The last time fiscal and moral folly merged so shamelessly with political opportunism, we invaded Iraq.
The primary question in my mind, as I ponder the latest assault on rationality to emanate from our GOP-controlled Congress (how much longer, Lord?), is to what extent these radicals believe they're doing the right thing - as they set about methodically circumventing the principles that define who we are as a nation - and to what extent they're just cynically serving their short-term interests. Or has that line simply vanished?
HR 4844, which passed the House along party lines last week, is, unfortunately, more than just sputter and bluster about the peril of illegal aliens invading our voting booths, i.e., another piece of fantasy legislation to "protect" Americans from one more right-wing bugbear, like smoldering flags and gay wedding cakes.
"If this bill passed the Senate and became law, the electorate would likely become more middle-aged, whiter and richer - and, its sponsors are anticipating, more Republican," the New York Times editorialized last week with welcome zeal (signaling, let us pray, the Gray Lady's awakened interest in the integrity of U.S. elections).
The bill, as critics have vehemently charged, is a de facto, latter-day poll tax, requiring people to obtain costly documentation to prove their citizenship. A passport, for instance (which only 25 percent of Americans possess), costs $97. The cost of the photo ID could be even more onerous. "This is a mandate on all citizens to actually have to pay to vote," according to Tanya Clay House of People for the American Way. And as such, it is blatantly unconstitutional.
Indeed, the day before the House vote, a Georgia law requiring would-be voters to show a government-issued photo ID was struck down by Superior Court Judge T. Jackson Bedford Jr., whose words of rebuke were echoing in the House chamber 24 hours later (and quoted by House Minority Leader Nancy Pelosi).
"This cannot be," he said.
Judge Bedford's anger and incredulity still reverberate. The Republicans are rolling back the civil rights movement.
And it gets worse. In order to do this, they'd be requiring every state to tangle its citizens in a new, enormously expensive bureaucracy, the cost of which would be borne primarily by destitute state governments.

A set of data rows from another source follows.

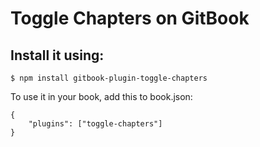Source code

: # Toggle Chapters on GitBook




































































































































<extoc></extoc>

## Install it using:

```$ npm install gitbook-plugin-toggle-chapters```

To use it in your book, add this to book.json:
```
{
    "plugins": ["toggle-chapters"]
}
```
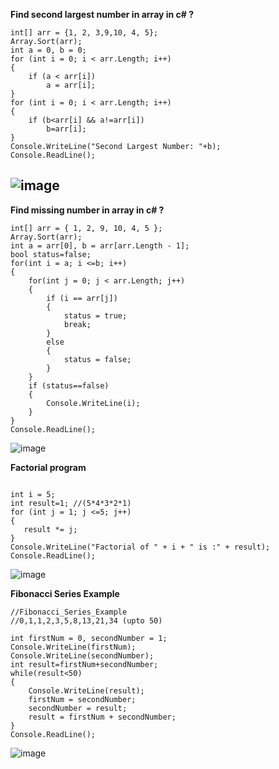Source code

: **Find second largest number in array in c# ?**
```
int[] arr = {1, 2, 3,9,10, 4, 5};
Array.Sort(arr);
int a = 0, b = 0;
for (int i = 0; i < arr.Length; i++)
{
    if (a < arr[i])
        a = arr[i];
}
for (int i = 0; i < arr.Length; i++)
{
    if (b<arr[i] && a!=arr[i])
        b=arr[i];
}
Console.WriteLine("Second Largest Number: "+b);
Console.ReadLine();
```
![image](https://github.com/user-attachments/assets/70d72cab-d606-4c3e-9e92-1b687a11a1af)
-------------------------------------------------------------------------------------------------------------------------------
**Find missing number in array in c# ?**
```
int[] arr = { 1, 2, 9, 10, 4, 5 };
Array.Sort(arr);
int a = arr[0], b = arr[arr.Length - 1];
bool status=false;
for(int i = a; i <=b; i++)
{
    for(int j = 0; j < arr.Length; j++)
    {
        if (i == arr[j])
        {
            status = true;
            break;
        }
        else
        {
            status = false;
        }
    }
    if (status==false)
    {
        Console.WriteLine(i);
    }
}
Console.ReadLine();
```
![image](https://github.com/user-attachments/assets/96af222b-4f10-4d4d-8678-520e02a76c68)


**Factorial program**
 ```

int i = 5;
int result=1; //(5*4*3*2*1)
for (int j = 1; j <=5; j++)
{
    result *= j;
}
Console.WriteLine("Factorial of " + i + " is :" + result);
Console.ReadLine();

```
![image](https://github.com/user-attachments/assets/45d31d85-8d23-47e6-b749-8a21fb44f809)

**Fibonacci Series Example**
```
//Fibonacci_Series_Example
//0,1,1,2,3,5,8,13,21,34 (upto 50)

int firstNum = 0, secondNumber = 1;
Console.WriteLine(firstNum);
Console.WriteLine(secondNumber);
int result=firstNum+secondNumber;
while(result<50)
{
    Console.WriteLine(result);
    firstNum = secondNumber;
    secondNumber = result;
    result = firstNum + secondNumber;
}
Console.ReadLine();

```
![image](https://github.com/user-attachments/assets/fa488c7c-4e4d-456e-8eb8-0c1c88af71ec)




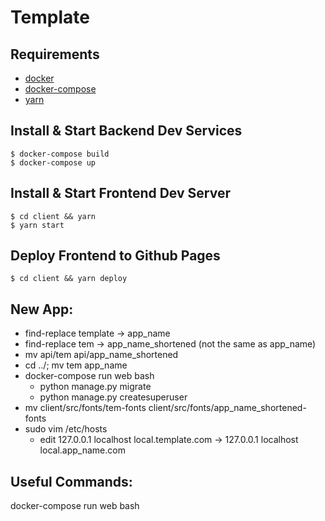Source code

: # Template

## Requirements

* [docker](https://docs.docker.com/engine/installation/linux/docker-ce/ubuntu/)
* [docker-compose](https://docs.docker.com/compose/install/#install-compose)
* [yarn](https://yarnpkg.com/en/docs/install)

## Install & Start Backend Dev Services

```
$ docker-compose build
$ docker-compose up
```

## Install & Start Frontend Dev Server

```
$ cd client && yarn
$ yarn start
```

## Deploy Frontend to Github Pages

```
$ cd client && yarn deploy
```

## New App:
* find-replace template -> app_name
* find-replace tem -> app_name_shortened (not the same as app_name)
* mv api/tem api/app_name_shortened
* cd ../; mv tem app_name
* docker-compose run web bash
  * python manage.py migrate
  * python manage.py createsuperuser
* mv client/src/fonts/tem-fonts client/src/fonts/app_name_shortened-fonts
* sudo vim /etc/hosts
  * edit 127.0.0.1  localhost local.template.com -> 127.0.0.1 localhost local.app_name.com



## Useful Commands:
docker-compose run web bash

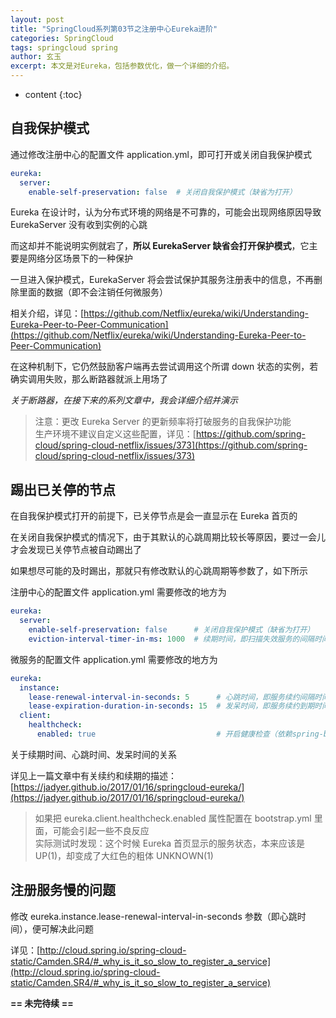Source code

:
 ```yaml
---
layout: post
title: "SpringCloud系列第03节之注册中心Eureka进阶"
categories: SpringCloud
tags: springcloud spring
author: 玄玉
excerpt: 本文是对Eureka，包括参数优化，做一个详细的介绍。
---
```


* content
{:toc}


## 自我保护模式

通过修改注册中心的配置文件 application.yml，即可打开或关闭自我保护模式

```yml
eureka:
  server:
    enable-self-preservation: false  # 关闭自我保护模式（缺省为打开）
```

Eureka 在设计时，认为分布式环境的网络是不可靠的，可能会出现网络原因导致 EurekaServer 没有收到实例的心跳

而这却并不能说明实例就宕了，**所以 EurekaServer 缺省会打开保护模式**，它主要是网络分区场景下的一种保护

一旦进入保护模式，EurekaServer 将会尝试保护其服务注册表中的信息，不再删除里面的数据（即不会注销任何微服务）

相关介绍，详见：[https://github.com/Netflix/eureka/wiki/Understanding-Eureka-Peer-to-Peer-Communication](https://github.com/Netflix/eureka/wiki/Understanding-Eureka-Peer-to-Peer-Communication)

在这种机制下，它仍然鼓励客户端再去尝试调用这个所谓 down 状态的实例，若确实调用失败，那么断路器就派上用场了

*关于断路器，在接下来的系列文章中，我会详细介绍并演示*

> 注意：更改 Eureka Server 的更新频率将打破服务的自我保护功能<br>
生产环境不建议自定义这些配置，详见：[https://github.com/spring-cloud/spring-cloud-netflix/issues/373](https://github.com/spring-cloud/spring-cloud-netflix/issues/373)

## 踢出已关停的节点

在自我保护模式打开的前提下，已关停节点是会一直显示在 Eureka 首页的

在关闭自我保护模式的情况下，由于其默认的心跳周期比较长等原因，要过一会儿才会发现已关停节点被自动踢出了

如果想尽可能的及时踢出，那就只有修改默认的心跳周期等参数了，如下所示

注册中心的配置文件 application.yml 需要修改的地方为

```yml
eureka:
  server:
    enable-self-preservation: false      # 关闭自我保护模式（缺省为打开）
    eviction-interval-timer-in-ms: 1000  # 续期时间，即扫描失效服务的间隔时间（缺省为60*1000ms）
```

微服务的配置文件 application.yml 需要修改的地方为

```yml
eureka:
  instance:
    lease-renewal-interval-in-seconds: 5      # 心跳时间，即服务续约间隔时间（缺省为30s）
    lease-expiration-duration-in-seconds: 15  # 发呆时间，即服务续约到期时间（缺省为90s）
  client:
    healthcheck:
      enabled: true                           # 开启健康检查（依赖spring-boot-starter-actuator）
```

关于续期时间、心跳时间、发呆时间的关系

详见上一篇文章中有关续约和续期的描述：[https://jadyer.github.io/2017/01/16/springcloud-eureka/](https://jadyer.github.io/2017/01/16/springcloud-eureka/)

> 如果把 eureka.client.healthcheck.enabled 属性配置在 bootstrap.yml 里面，可能会引起一些不良反应<br>
实际测试时发现：这个时候 Eureka 首页显示的服务状态，本来应该是 UP(1)，却变成了大红色的粗体 UNKNOWN(1)

## 注册服务慢的问题

修改 eureka.instance.lease-renewal-interval-in-seconds 参数（即心跳时间），便可解决此问题

详见：[http://cloud.spring.io/spring-cloud-static/Camden.SR4/#_why_is_it_so_slow_to_register_a_service](http://cloud.spring.io/spring-cloud-static/Camden.SR4/#_why_is_it_so_slow_to_register_a_service)


**== 未完待续 ==**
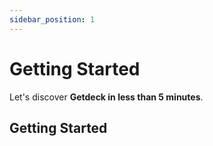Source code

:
 ```yaml
---
sidebar_position: 1
---
```


# Getting Started

Let's discover **Getdeck in less than 5 minutes**.

## Getting Started

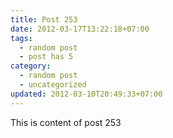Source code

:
 ```yaml
---
title: Post 253
date: 2012-03-17T13:22:18+07:00
tags:
  - random post
  - post has 5
category:
  - random post
  - uncategorized
updated: 2012-03-10T20:49:33+07:00
---
```

This is content of post 253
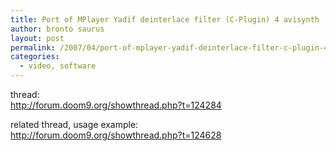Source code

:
 ```yaml
---
title: Port of MPlayer Yadif deinterlace filter (C-Plugin) 4 avisynth
author: bronto saurus
layout: post
permalink: /2007/04/port-of-mplayer-yadif-deinterlace-filter-c-plugin-4-avisynth/
categories:
  - video, software
---
```

thread:  
<a href="http://forum.doom9.org/showthread.php?t=124284" target="_blank" >http://forum.doom9.org/showthread.php?t=124284</a>

related thread, usage example:  
<a href="http://forum.doom9.org/showthread.php?t=124628" target="_blank" >http://forum.doom9.org/showthread.php?t=124628</a>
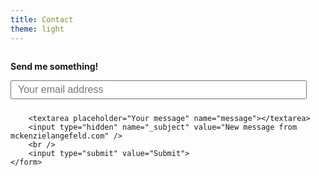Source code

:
 ```yaml
---
title: Contact
theme: light
---
```

<div style="width: 100%; float: left">
    <form id="contactform" method="POST" action="https://formspree.io/mckenzielangefeld@gmail.com">
        <p><b>Send me something!</b></p>
        <input type="email" name="_replyto" placeholder="Your email address">

        <textarea placeholder="Your message" name="message"></textarea>
        <input type="hidden" name="_subject" value="New message from mckenzielangefeld.com" />
        <br />
        <input type="submit" value="Submit">
    </form>
</div>

<style type="text/css">
    #contactform input[type="email"] {
        width: calc(100% - 30px);
        height: 30px;
        font-size: 16px;
        padding: 10px;
        margin-bottom: 10px;
    }

    #contactform textarea {
        width: calc(100% - 30px);
        height: 100px;
        font-size: 16px;
        border: 1px solid #ccc;
        background-color: #fafafa;
        padding: 15px;
        resize: vertical;
    }

    #contactform input[type="submit"] {
        display: inline-block;
        width: 127px;
        height: 42px;
        background-color: #272727;
        color: white;
        font-weight: 600;
        font-style: normal;
        font-size: 14px;
        border: none;
        margin-top: 10px;
        cursor: pointer;
    }
</style>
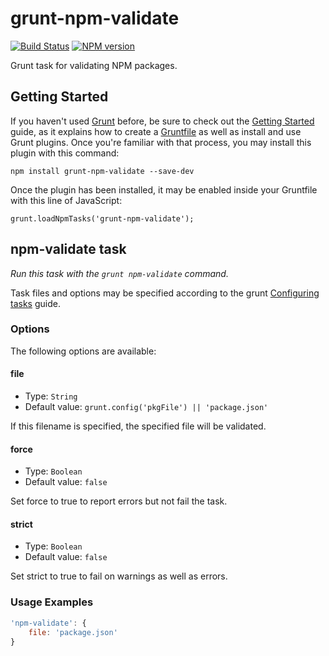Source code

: grunt-npm-validate
==================
[![Build Status](https://travis-ci.org/joshuaspence/grunt-npm-validate.png)](http://travis-ci.org/joshuaspence/grunt-npm-validate)
[![NPM version](https://badge.fury.io/js/grunt-npm-validate.png)](http://badge.fury.io/js/grunt-npm-validate)

Grunt task for validating NPM packages.

Getting Started
---------------
If you haven't used [Grunt](http://gruntjs.com/) before, be sure to check out
the [Getting Started](http://gruntjs.com/getting-started) guide, as it explains
how to create a [Gruntfile](http://gruntjs.com/sample-gruntfile) as well as
install and use Grunt plugins. Once you're familiar with that process, you may
install this plugin with this command:

    npm install grunt-npm-validate --save-dev

Once the plugin has been installed, it may be enabled inside your Gruntfile with this line of JavaScript:

    grunt.loadNpmTasks('grunt-npm-validate');

npm-validate task
-----------------
*Run this task with the `grunt npm-validate` command.*

Task files and options may be specified according to the grunt
[Configuring tasks](http://gruntjs.com/configuring-tasks) guide.

### Options
The following options are available:

#### file
- Type: `String`
- Default value: `grunt.config('pkgFile') || 'package.json'`

If this filename is specified, the specified file will be validated.

#### force
- Type: `Boolean`
- Default value: `false`

Set force to true to report errors but not fail the task.

#### strict
- Type: `Boolean`
- Default value: `false`

Set strict to true to fail on warnings as well as errors.

### Usage Examples
```js
'npm-validate': {
    file: 'package.json'
}
```

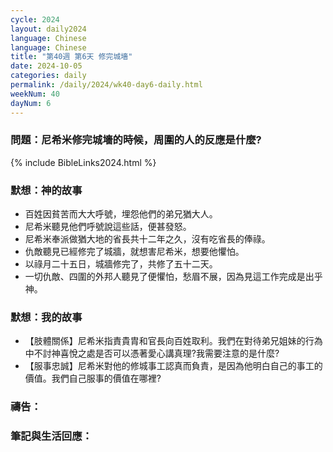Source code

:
 ```yaml
---
cycle: 2024
layout: daily2024
language: Chinese
language: Chinese
title: "第40週 第6天 修完城墻"
date: 2024-10-05
categories: daily
permalink: /daily/2024/wk40-day6-daily.html
weekNum: 40
dayNum: 6
---
```


### 問題：尼希米修完城墻的時候，周圍的人的反應是什麼?
 
{% include BibleLinks2024.html %}

### 默想：神的故事
+ 百姓因貧苦而大大呼號，埋怨他們的弟兄猶大人。
+ 尼希米聽見他們呼號說這些話，便甚發怒。
+ 尼希米奉派做猶大地的省長共十二年之久，沒有吃省長的俸祿。
+ 仇敵聽見已經修完了城牆，就想害尼希米，想要他懼怕。
+ 以祿月二十五日，城牆修完了，共修了五十二天。
+ 一切仇敵、四圍的外邦人聽見了便懼怕，愁眉不展，因為見這工作完成是出乎神。

### 默想：我的故事
+ 【肢體關係】尼希米指責貴胄和官長向百姓取利。我們在對待弟兄姐妹的行為中不討神喜悅之處是否可以憑著愛心講真理?我需要注意的是什麼?
+ 【服事忠誠】尼希米對他的修城事工認真而負責，是因為他明白自己的事工的價值。我們自己服事的價值在哪裡?

### 禱告：

### 筆記與生活回應：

An estimate of how much this unnecessary measure would cost to implement can be found in a recently released report (based on a survey conducted by the National Governors Association, the National Conference of State Legislatures and the American Association of Motor Vehicle Administrators) examining the true cost of a national identity card, a.k.a. Real ID. This is a similarly ill-conceived GOP concoction passed into law last spring as part of a military spending bill.
The cost for states to reissue identification documents to all 245 million current driver's-license and state-ID holders within five years, the study found, would be $11 billion. Congress has set aside $40 million, according to a recent story in the Salt Lake Tribune.
"We need to do the things that cut down on real fraud, not disenfranchise millions of American citizens," said Jonah Goldman of Lawyers Committee for Civil Rights Under the Law. "This law is designed to prevent certain citizens - not non-citizens - from voting. There's no logical conclusion you can come to other than that (the bill's supporters are) fostering hysteria that needs this solution."
The mechanism of democracy is breaking down before our very eyes. The problems already in place - most egregiously, our national electronic voting debacle, which is mind-boggling in its costs, malfunctions and fraud potential - need our urgent attention. So it's enormously frustrating to have to expend energy desperately heading off greater damage, but I see little choice.
The anti-democratic forces we're up against are part cynical calculation and part deep-seated fear of the unknown. The Voter ID bill demonstrates the seamlessness with which these elements are conjoined. The bill is part of a package of fear-based legislation - including the construction of 700 miles of double-layered fencing on the U.S.-Mexico border - aimed at sealing the country off from the rest of the world, as though what we have to give the world is in short supply.